Here is what monoprice emailed me. "Thank you for contacting us at Monoprice.com. In regards to your inquiry, I do apologize but that will not. All of your devices would have to be 3D compliant for that to work, if one is not 3D compliant then it would downgrade to the highest common resolution of what that device can support. All of our matrixes/ switches/ and splitters will do this. Unfortunately, that is a limitation with all HDMI splitters. The reason a splitter would do this would be to ensure that all of the devices work properly. When you connect two HDMI devices together, they talk to each other and share what they can and cant do, this is referred to as a "Handshake". So essentially, a splitter will only support the highest common resolution and audio. Say you have a 1080p TV and a 720p TV, the splitter will only output in 720P, the reason is that if it where to output a 1080p signal, the 720P TV would simply not work.It is the same thing with audio, if the TV does not support 5.1 audio, the splitter will not output 5.1 audio to the receiver.
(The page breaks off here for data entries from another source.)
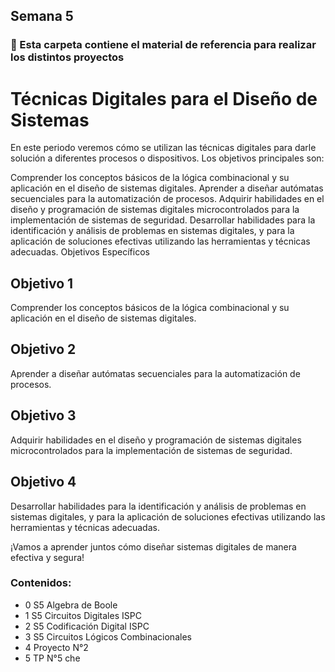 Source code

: ## Semana 5

### :pushpin: Esta carpeta contiene el material de referencia para realizar los distintos proyectos

# Técnicas Digitales para el Diseño de Sistemas
En este periodo veremos cómo se utilizan las técnicas digitales para darle solución a diferentes procesos o dispositivos. Los objetivos principales son:

Comprender los conceptos básicos de la lógica combinacional y su aplicación en el diseño de sistemas digitales.
Aprender a diseñar autómatas secuenciales para la automatización de procesos.
Adquirir habilidades en el diseño y programación de sistemas digitales microcontrolados para la implementación de sistemas de seguridad.
Desarrollar habilidades para la identificación y análisis de problemas en sistemas digitales, y para la aplicación de soluciones efectivas utilizando las herramientas y técnicas adecuadas.
Objetivos Específicos

## Objetivo 1
Comprender los conceptos básicos de la lógica combinacional y su aplicación en el diseño de sistemas digitales.

## Objetivo 2
Aprender a diseñar autómatas secuenciales para la automatización de procesos.

## Objetivo 3
Adquirir habilidades en el diseño y programación de sistemas digitales microcontrolados para la implementación de sistemas de seguridad.

## Objetivo 4
Desarrollar habilidades para la identificación y análisis de problemas en sistemas digitales, y para la aplicación de soluciones efectivas utilizando las herramientas y técnicas adecuadas.

¡Vamos a aprender juntos cómo diseñar sistemas digitales de manera efectiva y segura!

### Contenidos:
* 0 S5 Algebra de Boole
* 1 S5 Circuitos Digitales ISPC
* 2 S5 Codificación Digital ISPC
* 3 S5 Circuitos Lógicos Combinacionales
* 4 Proyecto N°2
* 5 TP N°5 
che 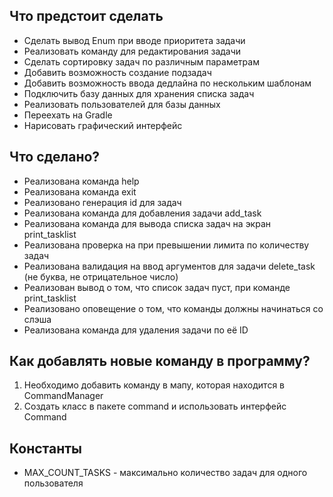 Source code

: ## Что предстоит сделать
- Сделать вывод Enum при вводе приоритета задачи
- Реализовать команду для редактирования задачи
- Сделать сортировку задач по различным параметрам
- Добавить возможность создание подзадач
- Добавить возможность ввода дедлайна по нескольким шаблонам
- Подключить базу данных для хранения списка задач
- Реализовать пользователей для базы данных
- Переехать на Gradle
- Нарисовать графический интерфейс

## Что сделано?
- Реализована команда help
- Реализована команда exit
- Реализовано генерация id для задач
- Реализована команда для добавления задачи add_task
- Реализована команда для вывода списка задач на экран print_tasklist
- Реализована проверка на при превышении лимита по количеству задач
- Реализована валидация на ввод аргументов для задачи delete_task (не буква, не отрицательное число)
- Реализован вывод о том, что список задач пуст, при команде print_tasklist
- Реализовано оповещение о том, что команды должны начинаться со слэша
- Реализована команда для удаления задачи по её ID

## Как добавлять новые команду в программу?
1. Необходимо добавить команду в мапу, которая находится в CommandManager
2. Создать класс в пакете command и использовать интерфейс Command

## Константы 
- MAX_COUNT_TASKS - максимально количество задач для одного пользователя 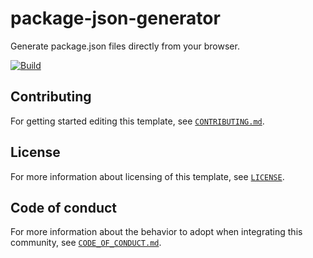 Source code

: # package-json-generator

Generate package.json files directly from your browser.

[![Build](https://github.com/aminnairi/elm-template/actions/workflows/build.yaml/badge.svg)](https://github.com/aminnairi/elm-template/actions/workflows/build.yaml)

## Contributing

For getting started editing this template, see [`CONTRIBUTING.md`](./CONTRIBUTING.md).

## License

For more information about licensing of this template, see [`LICENSE`](./LICENSE).

## Code of conduct

For more information about the behavior to adopt when integrating this community, see [`CODE_OF_CONDUCT.md`](./CODE_OF_CONDUCT.md).
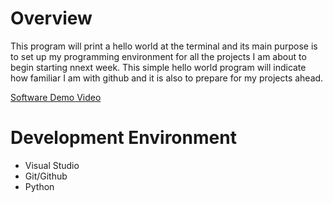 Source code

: # Overview

This program will print a hello world at the terminal and its main purpose is to set up my programming environment for all the projects I am about to begin starting nnext week.
This simple hello world program will indicate how familiar I am with github and it is also to prepare for my projects ahead.

[Software Demo Video](http://youtube.link.goes.here)

# Development Environment

* Visual Studio
* Git/Github
* Python


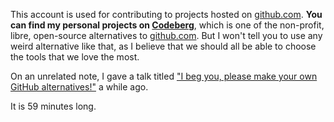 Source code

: This account is used for contributing to projects hosted on [github.com](https://github.com). **You can find my personal projects on [Codeberg](https://codeberg.org/n0toose)**, which is one of the non-profit, libre, open-source alternatives to [github.com](https://github.com). But I won't tell you to use any weird alternative like that, as I believe that we should all be able to choose the tools that we love the most.

On an unrelated note, I gave a talk titled ["I beg you, please make your own GitHub alternatives!"](https://media.ccc.de/v/gpn22-492-i-beg-you-please-make-your-own-github-alternatives) a while ago.

It is 59 minutes long.

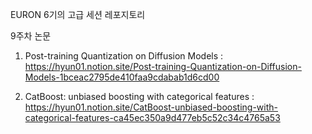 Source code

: EURON 6기의 고급 세션 레포지토리

9주차 논문

1. Post-training Quantization on Diffusion Models : https://hyun01.notion.site/Post-training-Quantization-on-Diffusion-Models-1bceac2795de410faa9cdabab1d6cd00

2. CatBoost: unbiased boosting with categorical features : https://hyun01.notion.site/CatBoost-unbiased-boosting-with-categorical-features-ca45ec350a9d477eb5c52c34c4765a53
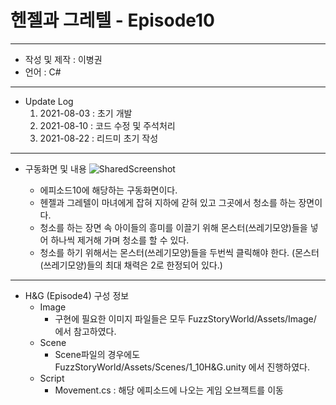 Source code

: # 헨젤과 그레텔 - Episode10

***
 - 작성 및 제작 : 이병권
 - 언어 : C#
***

  - Update Log
    1) 2021-08-03 : 초기 개발
    2) 2021-08-10 : 코드 수정 및 주석처리
    3) 2021-08-22 : 리드미 초기 작성
***
 - 구동화면 및 내용
![SharedScreenshot](https://user-images.githubusercontent.com/88296556/130379819-02f00e3f-bf58-41f3-8669-8b0ae1106ddc.jpg)

    - 에피소드10에 해당하는 구동화면이다.
    - 헨젤과 그레텔이 마녀에게 잡혀 지하에 갇혀 있고 그곳에서 청소를 하는 장면이다.
    - 청소를 하는 장면 속 아이들의 흥미를 이끌기 위해 몬스터(쓰레기모양)들을 넣어 하나씩 제거해 가며 청소를 할 수 있다.
    - 청소를 하기 위해서는 몬스터(쓰레기모양)들을 두번씩 클릭해야 한다. (몬스터(쓰레기모양)들의 최대 채력은 2로 한정되어 있다.)
***
- H&G (Episode4) 구성 정보
  - Image
    - 구현에 필요한 이미지 파일들은 모두 FuzzStoryWorld/Assets/Image/ 에서 참고하였다.
  - Scene
    - Scene파일의 경우에도 FuzzStoryWorld/Assets/Scenes/1_10H&G.unity 에서 진행하였다.
  - Script
    - Movement.cs : 해당 에피소드에 나오는 게임 오브젝트를 이동

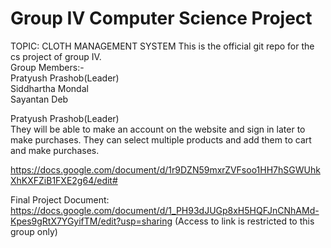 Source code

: # Group IV Computer Science Project
TOPIC: CLOTH MANAGEMENT SYSTEM
This is the official git repo for the cs project of group IV.  
Group Members:-  
Pratyush Prashob(Leader)  
Siddhartha Mondal  
Sayantan Deb 

 
Pratyush Prashob(Leader)  
They will be able to make an account on the website and sign in later to make purchases.
They can select multiple products and add them to cart and make purchases.


https://docs.google.com/document/d/1r9DZN59mxrZVFsoo1HH7hSGWUhkXhKXFZiB1FXE2g64/edit#

Final Project Document: https://docs.google.com/document/d/1_PH93dJUGp8xH5HQFJnCNhAMd-Kpes9gRtX7YGyifTM/edit?usp=sharing (Access to link is restricted to this group only)

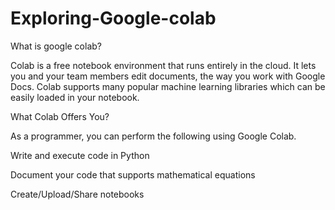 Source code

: # Exploring-Google-colab
What is google colab?

Colab is a free notebook environment that runs entirely in the cloud. It lets you and your team members edit documents, the way you work with Google Docs. Colab supports many popular machine learning libraries which can be easily loaded in your notebook.


What Colab Offers You?

As a programmer, you can perform the following using Google Colab.

Write and execute code in Python

Document your code that supports mathematical equations

Create/Upload/Share notebooks


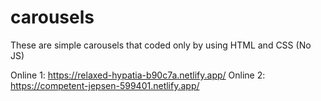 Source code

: # carousels
These are simple carousels that coded only by using HTML and CSS (No JS)

Online 1: https://relaxed-hypatia-b90c7a.netlify.app/
Online 2: https://competent-jepsen-599401.netlify.app/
Thank you for making Monoprice your preferred place to shop online. Please let me know if there is anything else I can assist you with."

That's true - if you're connecting both out puts to two different TV's then if one TV supports 720p and nothing higher and your other TV supports 1080p then it will only send 720p - but what i'm saying is having one output go to the AVR (for to send the audio) and the other to the TV/projector (just for video).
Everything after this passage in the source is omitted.